# EXERCISE DIRECTIONS
Copy word for word the lines of the records below, beginning at the one with "son subsucesiones de" and finishing at the one with "linhas dentro do", ends included, but none of the pictures.

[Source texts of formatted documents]
• • • • •

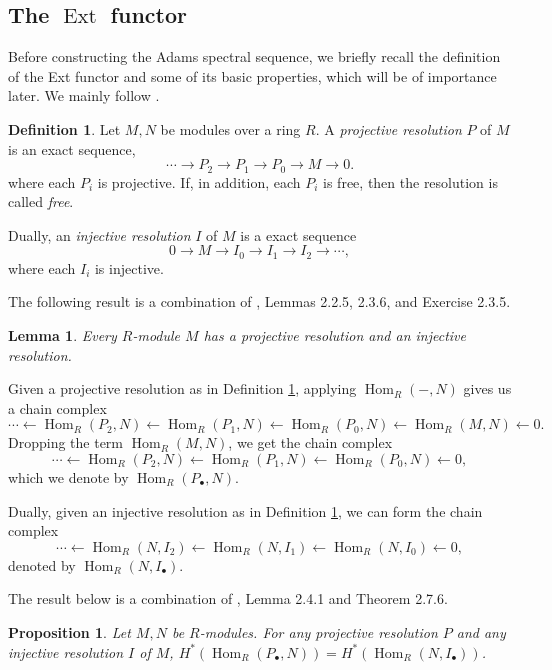 \documentclass[11pt, titlepage]{article} %
\DeclareMathOperator{\Ext}{Ext}
\DeclareMathOperator{\Hom}{Hom}
\numberwithin{equation}{subsection}
\theoremstyle{plain}
\newtheorem{lemma}[theorem]{Lemma}
\newtheorem{proposition}[theorem]{Proposition}
\theoremstyle{definition}
\newtheorem{definition}[theorem]{Definition}
\begin{document}
\subsection{The \(\Ext\) functor}\label{2504291247}
Before constructing the Adams spectral sequence, we briefly recall the definition of the Ext functor and some of its basic properties, which will be of importance later. We mainly follow \autocite{weibel}.

\begin{definition}\label{2504211942}
Let \(M, N\) be modules over a ring \(R\). A \textit{projective resolution} \(P\) of \(M\) is an exact sequence,
\[\cdots \to P_2 \to P_1 \to P_0 \to M \to 0.\]
where each \(P_i\) is projective. If, in addition, each \(P_i\) is free, then the resolution is called \textit{free}. 

Dually, an \textit{injective resolution} \(I\) of \(M\) is a exact sequence
\[0 \to M \to I_0 \to I_1 \to I_2 \to \cdots,\]
where each \(I_i\) is injective.
\end{definition}

The following result is a combination of \autocite{weibel}, Lemmas 2.2.5, 2.3.6, and Exercise 2.3.5. 

\begin{lemma}
Every \(R\)-module \(M\) has a projective resolution and an injective resolution. 
\end{lemma}

Given a projective resolution as in Definition  \ref{2504211942}, applying \(\Hom_R(-, N)\) gives us a chain complex
\[\cdots \leftarrow \Hom_R(P_2, N) \leftarrow \Hom_R(P_1, N) \leftarrow \Hom_R(P_0, N) \leftarrow \Hom_R(M, N) \leftarrow 0.\]
Dropping the term \(\Hom_R(M, N)\), we get the chain complex
\[\cdots \leftarrow \Hom_R(P_2, N) \leftarrow \Hom_R(P_1, N) \leftarrow \Hom_R(P_0, N) \leftarrow 0,\]
which we denote by \(\Hom_R(P_\bullet, N)\). 

Dually, given an injective resolution as in Definition \ref{2504211942}, we can form the chain complex
\[\cdots \leftarrow \Hom_R(N, I_2) \leftarrow \Hom_R(N, I_1) \leftarrow \Hom_R(N, I_0)\leftarrow 0,\]
denoted by \(\Hom_R(N, I_\bullet)\).

The result below is a combination of \autocite{weibel}, Lemma 2.4.1 and Theorem 2.7.6. 

\begin{proposition}
Let \(M, N\) be \(R\)-modules. For any projective resolution \(P\) and any injective resolution \(I\) of \(M\), \(H^*(\Hom_R(P_\bullet, N))=H^*(\Hom_R(N,I_\bullet))\).
\end{proposition}
\end{document}
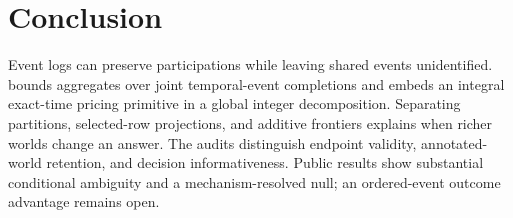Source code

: \section{Conclusion}
Event logs can preserve participations while leaving shared events unidentified.
\methodname{} bounds aggregates over joint temporal-event completions and embeds
an integral exact-time pricing primitive in a global integer decomposition.
Separating partitions, selected-row projections, and additive frontiers explains
when richer worlds change an answer. The audits distinguish endpoint validity,
annotated-world retention, and decision informativeness. Public results show
substantial conditional ambiguity and a mechanism-resolved null; an
ordered-event outcome advantage remains open.
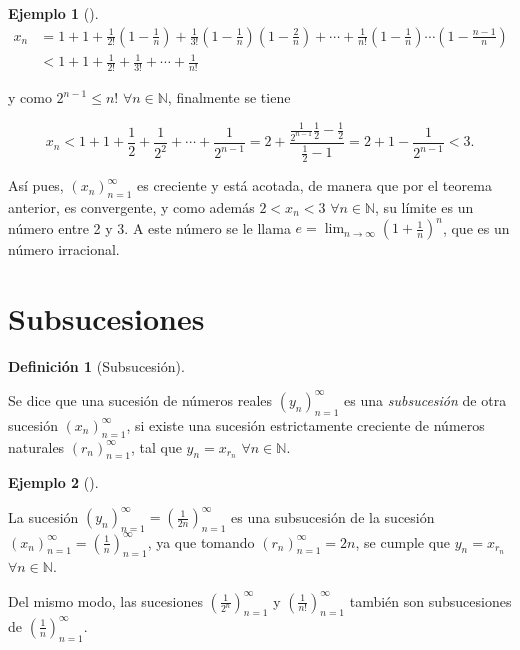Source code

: \documentclass[
  a4paper,
]{scrreport}
\theoremstyle{definition}
\newtheorem{example}{Ejemplo}[chapter]
\theoremstyle{plain}
\theoremstyle{definition}
\newtheorem{definition}{Definición}[chapter]
\theoremstyle{plain}
\theoremstyle{plain}
\theoremstyle{remark}
\begin{document}
\begin{example}[]
\begin{align*}
x_n &= 1 + 1 + \frac{1}{2!}\left(1-\frac{1}{n}\right) + \frac{1}{3!}\left(1-\frac{1}{n}\right)\left(1-\frac{2}{n}\right) + \cdots + \frac{1}{n!}\left(1-\frac{1}{n}\right)\cdots \left(1-\frac{n-1}{n}\right) \\ 
&< 1 + 1 + \frac{1}{2!} + \frac{1}{3!}+\cdots + \frac{1}{n!}
\end{align*}

y como \(2^{n-1}\leq n!\) \(\forall n\in\mathbb{N}\), finalmente se
tiene

\[
x_n<1+1+\frac{1}{2}+\frac{1}{2^2}+\cdots+\frac{1}{2^{n-1}} = 2+ \frac{\frac{1}{2^{n-1}}\frac{1}{2}-\frac{1}{2}}{\frac{1}{2}-1} = 2 +1 -\frac{1}{2^{n-1}} < 3. 
\]

Así pues, \((x_n)_{n=1}^\infty\) es creciente y está acotada, de manera
que por el teorema anterior, es convergente, y como además \(2<x_n<3\)
\(\forall n\in\mathbb{N}\), su límite es un número entre 2 y 3. A este
número se le llama \(e=\lim_{n\to\infty}\left(1+\frac{1}{n}\right)^n\),
que es un número irracional.

\end{example}

\hypertarget{subsucesiones}{%
\section{Subsucesiones}\label{subsucesiones}}

\leavevmode{}%
\begin{definition}[Subsucesión]\label{def-subsucesion}

Se dice que una sucesión de números reales \((y_n)_{n=1}^\infty\) es una
\emph{subsucesión} de otra sucesión \((x_n)_{n=1}^\infty\), si existe
una sucesión estrictamente creciente de números naturales
\((r_n)_{n=1}^\infty\), tal que \(y_n=x_{r_n}\)
\(\forall n\in\mathbb{N}\).

\end{definition}

\leavevmode{}%
\begin{example}[]\label{exm-subsucesion}

La sucesión
\((y_n)_{n=1}^\infty = \left(\frac{1}{2n}\right)_{n=1}^\infty\) es una
subsucesión de la sucesión
\((x_n)_{n=1}^\infty =\left(\frac{1}{n}\right)_{n=1}^\infty\), ya que
tomando \((r_n)_{n=1}^\infty = 2n\), se cumple que \(y_n=x_{r_n}\)
\(\forall n\in\mathbb{N}\).

Del mismo modo, las sucesiones
\(\left(\frac{1}{2^n}\right)_{n=1}^\infty\) y
\(\left(\frac{1}{n!}\right)_{n=1}^\infty\) también son subsucesiones de
\(\left(\frac{1}{n}\right)_{n=1}^\infty\).

\end{example}
\end{document}
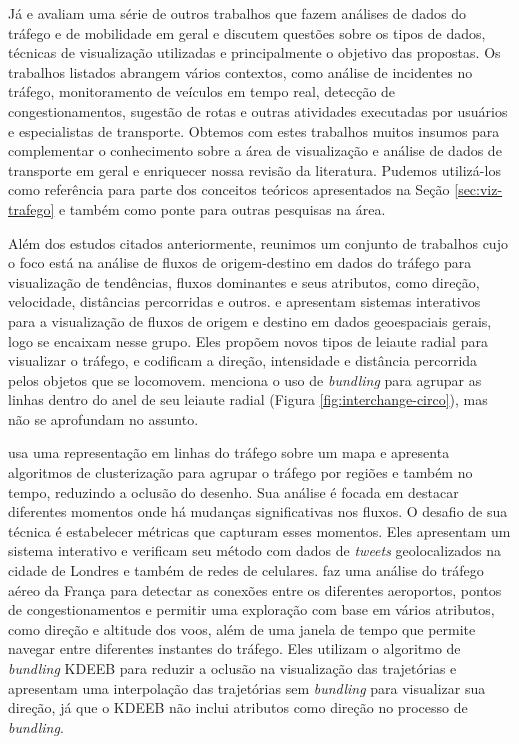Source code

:   Já \citet{Andrienko2017Visual} e \citet{Chen2015} avaliam uma série de outros
trabalhos que fazem análises de dados do tráfego e de mobilidade em geral e
discutem questões sobre os tipos de dados, técnicas de visualização utilizadas
e principalmente o objetivo das propostas. Os trabalhos listados abrangem
vários contextos, como análise de incidentes no tráfego, monitoramento de
veículos em tempo real, detecção de congestionamentos, sugestão de rotas e
outras atividades executadas por usuários e especialistas de transporte.
Obtemos com estes trabalhos muitos insumos para complementar o conhecimento
sobre a área de visualização e análise de dados de transporte em geral e
enriquecer nossa revisão da literatura. Pudemos utilizá-los como referência
para parte dos conceitos teóricos apresentados na Seção \ref{sec:viz-trafego} e
também como ponte para outras pesquisas na área.

  Além dos estudos citados anteriormente, reunimos um conjunto de trabalhos
cujo o foco está na análise de fluxos de origem-destino em dados do tráfego
para visualização de tendências, fluxos dominantes e seus atributos, como
direção, velocidade, distâncias percorridas e outros.  \citet{Zeng2013} e
\citet{Andrienko2017}  apresentam sistemas interativos para a visualização de
fluxos de origem e destino em dados geoespaciais gerais, logo se encaixam nesse
grupo. Eles propõem novos tipos de leiaute radial para visualizar o tráfego, e
codificam a direção, intensidade e distância percorrida pelos objetos que se
locomovem. \citet{Zeng2013} menciona o uso de \emph{bundling} para agrupar as
linhas dentro do anel de seu leiaute radial (Figura
\ref{fig:interchange-circo}), mas não se aprofundam no assunto.

 \citet{Landersberg2016} usa uma representação em linhas do tráfego sobre um
mapa e apresenta algoritmos de clusterização para agrupar o tráfego por regiões
e também no tempo, reduzindo a oclusão do desenho. Sua análise é focada em destacar diferentes momentos onde há
mudanças significativas nos fluxos. O desafio de sua técnica é estabelecer métricas
que capturam esses momentos.  Eles apresentam um sistema interativo e
verificam seu método com dados de \emph{tweets} geolocalizados na cidade de Londres e
também de redes de celulares. \citet{Klein2014} faz uma análise do tráfego aéreo
da França para detectar as conexões entre os diferentes aeroportos, pontos de
congestionamentos e permitir uma exploração com base em vários atributos, como
direção e altitude dos voos, além de uma janela de tempo que permite navegar
entre diferentes instantes do tráfego. Eles utilizam o algoritmo de
\emph{bundling} KDEEB para reduzir a oclusão na visualização das trajetórias
e apresentam uma interpolação das trajetórias sem \emph{bundling} para visualizar
sua direção, já que o KDEEB não inclui atributos como direção no processo de \emph{bundling}.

• • • • •

# THE ANSWER
\(\left(\frac{1}{n!}\right)_{n=1}^\infty\) también son subsucesiones de
\(\left(\frac{1}{n}\right)_{n=1}^\infty\).

\end{example}
\end{document}
Source code

:   Já \citet{Andrienko2017Visual} e \citet{Chen2015} avaliam uma série de outros
trabalhos que fazem análises de dados do tráfego e de mobilidade em geral e
discutem questões sobre os tipos de dados, técnicas de visualização utilizadas
e principalmente o objetivo das propostas. Os trabalhos listados abrangem
vários contextos, como análise de incidentes no tráfego, monitoramento de
veículos em tempo real, detecção de congestionamentos, sugestão de rotas e
outras atividades executadas por usuários e especialistas de transporte.
Obtemos com estes trabalhos muitos insumos para complementar o conhecimento
sobre a área de visualização e análise de dados de transporte em geral e
enriquecer nossa revisão da literatura. Pudemos utilizá-los como referência
para parte dos conceitos teóricos apresentados na Seção \ref{sec:viz-trafego} e
também como ponte para outras pesquisas na área.

  Além dos estudos citados anteriormente, reunimos um conjunto de trabalhos
cujo o foco está na análise de fluxos de origem-destino em dados do tráfego
para visualização de tendências, fluxos dominantes e seus atributos, como
direção, velocidade, distâncias percorridas e outros.  \citet{Zeng2013} e
\citet{Andrienko2017}  apresentam sistemas interativos para a visualização de
fluxos de origem e destino em dados geoespaciais gerais, logo se encaixam nesse
grupo. Eles propõem novos tipos de leiaute radial para visualizar o tráfego, e
codificam a direção, intensidade e distância percorrida pelos objetos que se
locomovem. \citet{Zeng2013} menciona o uso de \emph{bundling} para agrupar as
linhas dentro do anel de seu leiaute radial (Figura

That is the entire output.